Work item:
The listing below holds a line with "- **Leaflet &" and a later line with "- **react-image-crop** - Image". Write out those two lines and every line between them, exactly, and nothing else.

========

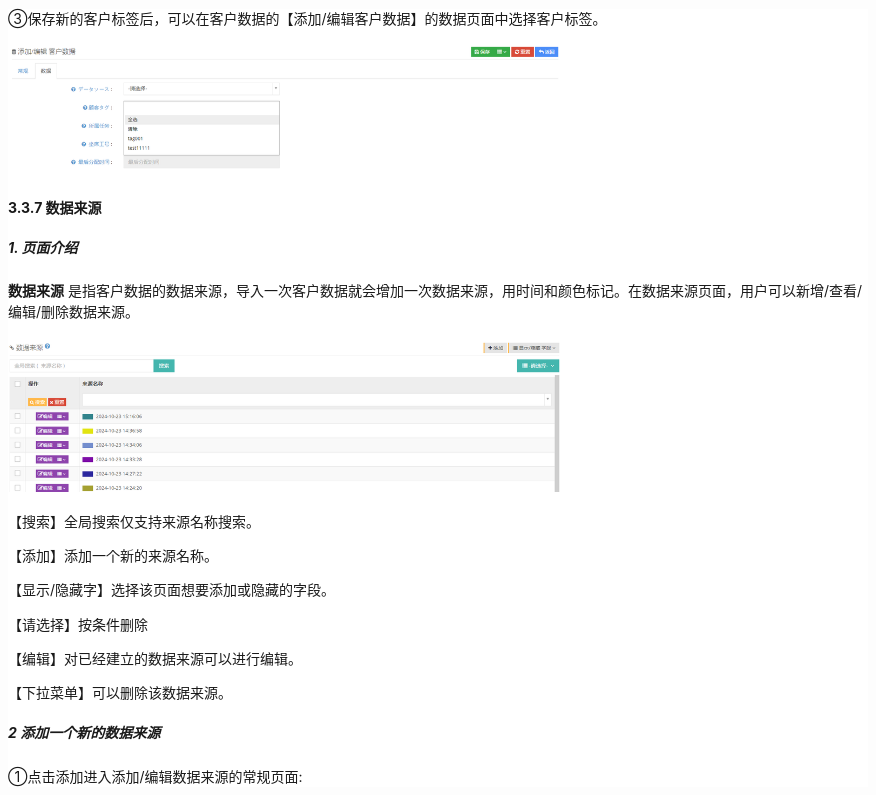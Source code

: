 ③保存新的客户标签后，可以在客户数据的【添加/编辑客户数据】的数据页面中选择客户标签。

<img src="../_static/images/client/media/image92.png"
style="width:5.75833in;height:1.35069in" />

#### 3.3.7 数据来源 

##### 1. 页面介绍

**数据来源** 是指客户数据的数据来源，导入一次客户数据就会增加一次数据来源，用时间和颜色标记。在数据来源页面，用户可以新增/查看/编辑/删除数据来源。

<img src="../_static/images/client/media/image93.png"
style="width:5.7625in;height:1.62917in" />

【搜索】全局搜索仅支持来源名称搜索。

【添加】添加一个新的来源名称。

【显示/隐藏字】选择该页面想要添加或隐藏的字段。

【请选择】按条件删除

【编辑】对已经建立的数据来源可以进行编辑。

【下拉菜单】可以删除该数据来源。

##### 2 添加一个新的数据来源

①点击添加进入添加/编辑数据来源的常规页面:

========

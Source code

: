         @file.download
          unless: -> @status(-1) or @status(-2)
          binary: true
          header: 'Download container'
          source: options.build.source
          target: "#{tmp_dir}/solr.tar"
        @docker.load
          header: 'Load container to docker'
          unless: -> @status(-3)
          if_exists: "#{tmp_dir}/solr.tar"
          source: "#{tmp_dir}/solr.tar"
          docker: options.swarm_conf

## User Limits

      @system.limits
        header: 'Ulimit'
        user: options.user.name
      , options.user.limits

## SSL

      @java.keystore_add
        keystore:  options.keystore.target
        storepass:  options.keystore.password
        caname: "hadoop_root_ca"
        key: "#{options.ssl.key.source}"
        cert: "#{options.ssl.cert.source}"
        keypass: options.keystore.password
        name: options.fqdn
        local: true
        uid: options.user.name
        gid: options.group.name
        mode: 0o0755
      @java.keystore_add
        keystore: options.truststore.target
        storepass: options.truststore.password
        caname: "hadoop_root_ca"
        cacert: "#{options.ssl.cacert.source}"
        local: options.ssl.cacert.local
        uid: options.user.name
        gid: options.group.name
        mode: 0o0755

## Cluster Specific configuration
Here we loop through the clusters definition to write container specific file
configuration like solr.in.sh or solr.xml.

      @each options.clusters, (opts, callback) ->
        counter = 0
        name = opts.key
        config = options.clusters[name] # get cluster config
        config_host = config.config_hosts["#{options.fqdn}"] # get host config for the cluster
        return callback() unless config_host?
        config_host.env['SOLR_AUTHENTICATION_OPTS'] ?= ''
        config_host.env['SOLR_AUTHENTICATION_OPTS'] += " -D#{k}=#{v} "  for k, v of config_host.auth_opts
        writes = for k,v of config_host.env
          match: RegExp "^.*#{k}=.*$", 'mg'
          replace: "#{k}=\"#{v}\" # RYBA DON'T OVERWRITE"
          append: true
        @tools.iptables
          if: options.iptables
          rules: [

========

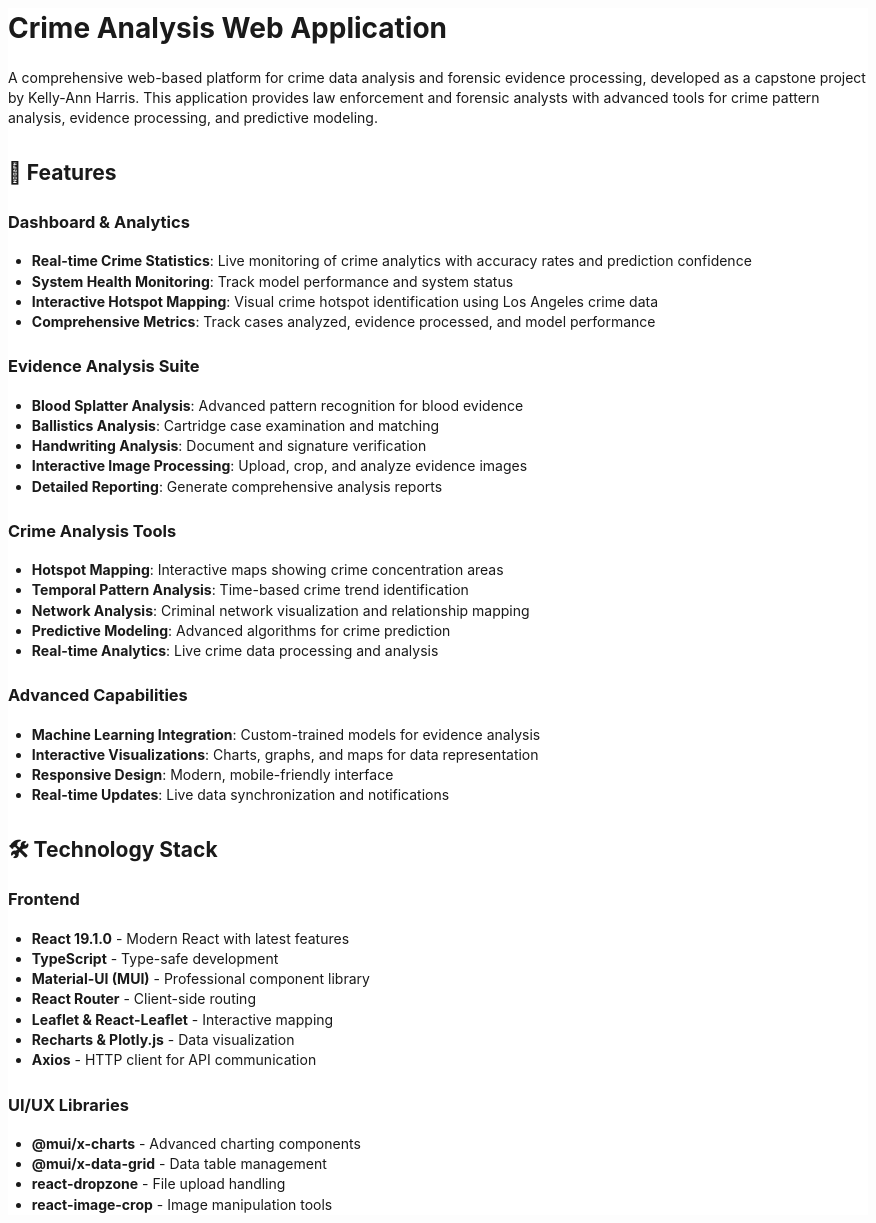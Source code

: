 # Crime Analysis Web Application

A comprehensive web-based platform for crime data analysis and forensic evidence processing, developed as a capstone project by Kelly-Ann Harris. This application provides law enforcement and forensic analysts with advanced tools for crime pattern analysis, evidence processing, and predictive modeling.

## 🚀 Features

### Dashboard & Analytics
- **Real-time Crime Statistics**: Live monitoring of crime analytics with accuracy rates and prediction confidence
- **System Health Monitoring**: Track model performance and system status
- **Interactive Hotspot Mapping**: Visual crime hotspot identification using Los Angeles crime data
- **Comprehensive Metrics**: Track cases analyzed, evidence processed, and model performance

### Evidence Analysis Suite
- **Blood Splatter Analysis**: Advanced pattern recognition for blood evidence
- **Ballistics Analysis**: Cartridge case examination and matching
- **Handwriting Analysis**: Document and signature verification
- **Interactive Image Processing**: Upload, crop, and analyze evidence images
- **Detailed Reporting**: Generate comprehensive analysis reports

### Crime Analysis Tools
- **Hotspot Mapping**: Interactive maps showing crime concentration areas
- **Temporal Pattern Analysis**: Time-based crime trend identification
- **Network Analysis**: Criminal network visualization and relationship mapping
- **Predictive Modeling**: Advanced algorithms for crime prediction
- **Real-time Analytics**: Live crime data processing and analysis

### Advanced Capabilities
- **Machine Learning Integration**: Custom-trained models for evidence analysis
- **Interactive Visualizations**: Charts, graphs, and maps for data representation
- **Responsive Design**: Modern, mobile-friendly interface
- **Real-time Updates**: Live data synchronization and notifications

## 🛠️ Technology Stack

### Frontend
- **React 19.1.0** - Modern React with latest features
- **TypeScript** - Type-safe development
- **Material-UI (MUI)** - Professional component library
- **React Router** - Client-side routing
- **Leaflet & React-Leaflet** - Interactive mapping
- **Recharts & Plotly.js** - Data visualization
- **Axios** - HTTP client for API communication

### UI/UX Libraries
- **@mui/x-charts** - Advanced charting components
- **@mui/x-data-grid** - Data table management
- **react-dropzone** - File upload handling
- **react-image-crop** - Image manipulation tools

========

Response to this task:
- **Leaflet & React-Leaflet** - Interactive mapping
- **Recharts & Plotly.js** - Data visualization
- **Axios** - HTTP client for API communication

### UI/UX Libraries
- **@mui/x-charts** - Advanced charting components
- **@mui/x-data-grid** - Data table management
- **react-dropzone** - File upload handling
- **react-image-crop** - Image manipulation tools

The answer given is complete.